The landmark sentence was the harshest yet handed down for human trafficking in SA and marks the culmination of a two-year-long trial that highlighted the sordid side of cross-border human trafficking of under-aged Mozambican nationals for sexual exploitation.
Described as a sexual predator who preyed on and abused under-aged girls, Mabuza, 65, of White River, was found guilty on multiple counts of rape, human trafficking and sexual slavery, and sentenced to eight life terms in November 2014.
Monica Nyuswa, spokeswoman for the Mpumalanga prosecutors’ office, said Mabuza had appealed only against his conviction, and the dismissal of his appeal meant he would “serve his eight life terms in prison”.
Giving evidence in the 2014 trial, five young girls testified they had been trafficked from Mozambique to South Africa for sexual purposes in 2009.
They said they had been lured to SA under false pretences by a Mozambican woman who promised them the opportunity of a better life and school education in South Africa.
The girls’ shocking testimonies included vivid descriptions of Mabuza’s bedroom and en-suite bathroom where, they said, he r_aped them.
Should they not follow his instructions, Mabuza threatened them with a firearm. When they refused to go to Mabuza they were threatened with abandonment and left for days without food.
Aged between 10 and 16, they were eventually rescued in 2012 after the SAPS found them half-starved and living in appalling conditions, locked up in a compound at a remote Rhenosterhoek lumberjack village near Sabie.
Mabuza’s co-accused, Violet Chauke, 26, a Mozambican national, was convicted of trafficking in persons for sexual exploitation and handed over to Home Affairs officials for deportation back to Mozambique.
In her defence Chauke said she herself was brought to SA under false pretences by her sister, Juliet, and that Mabuza had r_aped her when she was 12.

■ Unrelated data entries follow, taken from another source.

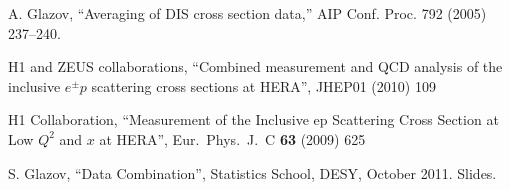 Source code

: \begin{thebibliography}{99}

 A. Glazov, 
 ``Averaging of DIS cross section data,''
  AIP Conf. Proc. 792 (2005) 237--240.
  
H1 and ZEUS collaborations, ``Combined measurement and QCD analysis of the inclusive $e^{\pm}p$ scattering cross sections at HERA'', JHEP01 (2010) 109

H1 Collaboration, ``Measurement of the Inclusive ep Scattering Cross Section at Low $Q^2$ and $x$ at HERA'', Eur.\ Phys.\ J.\ C {\bf 63} (2009) 625

S. Glazov, ``Data Combination'', Statistics School, DESY, October 2011. Slides.
\end{thebibliography} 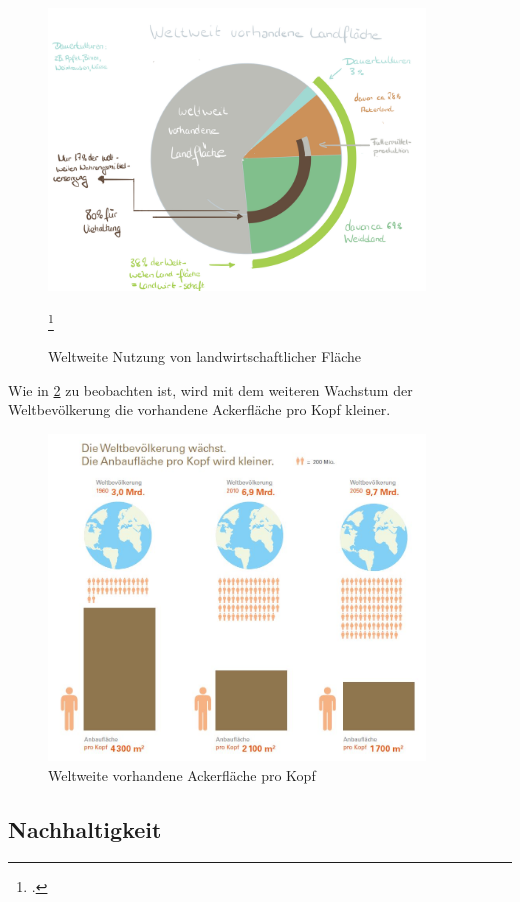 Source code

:\documentclass{scrartcl}
\begin{document}
\begin{figure}[htbp]
\centering
\includegraphics[width=10cm]{image_folder/LFlaeche.png}
\caption{Weltweite Nutzung von landwirtschaftlicher Fläche}
\label{fig:lFlaeche}\footcite[Eigene Darstellung in Anlehnung an]{2008FAOSTAT}
\end{figure}

Wie in \ref{fig:AckerproKopf} zu beobachten ist, wird mit dem weiteren Wachstum der Weltbevölkerung die vorhandene Ackerfläche pro Kopf kleiner. 

\begin{figure}[htbp]
\centering
\includegraphics[width=10cm]{image_folder/weltbevoelkerung_anbauflaeche_pro_kopf.jpg}
\caption{Weltweite vorhandene Ackerfläche pro Kopf}
\label{fig:AckerproKopf}
\end{figure}

\subsection{Nachhaltigkeit}
\end{document}
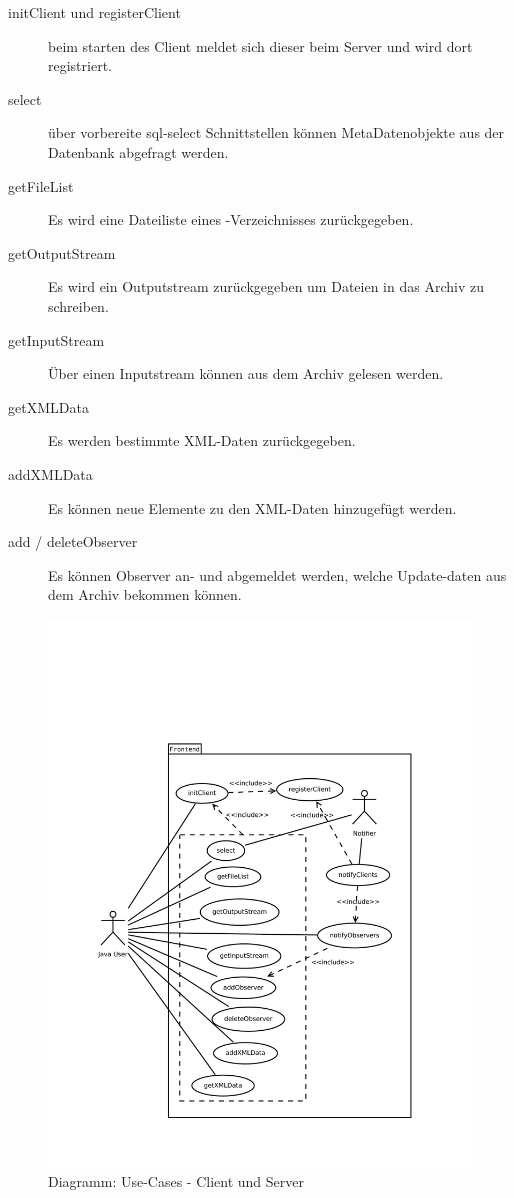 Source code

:\begin{description}
	\item [initClient und registerClient]
		beim starten des Client meldet sich dieser beim Server und wird dort registriert.
	\item [select]
		über vorbereite sql-select Schnittstellen können MetaDatenobjekte aus der
		Datenbank abgefragt werden.
	\item [getFileList]
		Es wird eine Dateiliste eines \arc-Verzeichnisses zurückgegeben.
	\item [getOutputStream]
		Es wird ein Outputstream zurückgegeben um Dateien in das Archiv zu schreiben.
	\item [getInputStream]
		Über einen Inputstream können aus dem Archiv gelesen werden.
	\item [getXMLData]
		Es werden bestimmte XML-Daten zurückgegeben.
	\item [addXMLData]
		Es können neue Elemente zu den XML-Daten hinzugefügt werden.
	\item [add / deleteObserver]
		Es können Observer an- und abgemeldet werden, welche Update-daten aus dem
		Archiv bekommen können.
\end{description}
\begin{figure}[!h]
	\centering
	\label{design:dia:usecase}
	\includegraphics[height=0.9\textheight]{design/frontend/usecase.pdf}
	\caption{Diagramm: Use-Cases - Client und Server}
\end{figure}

Victor Mafolo, head of the Mpumalanga Anti-Trafficking Task Team, praised Advocate Isabeet Erwee of the Mpumalanga Directorate of Public Prosecutions “for her relentless fight for justice for the young girl victims. She successfully prosecuted this matter in the Regional Court and argued against the appeal in the High Court. It’s the greatest victory for the innocent girls who endured untold sexual exploitation at the hands of Mabuza.”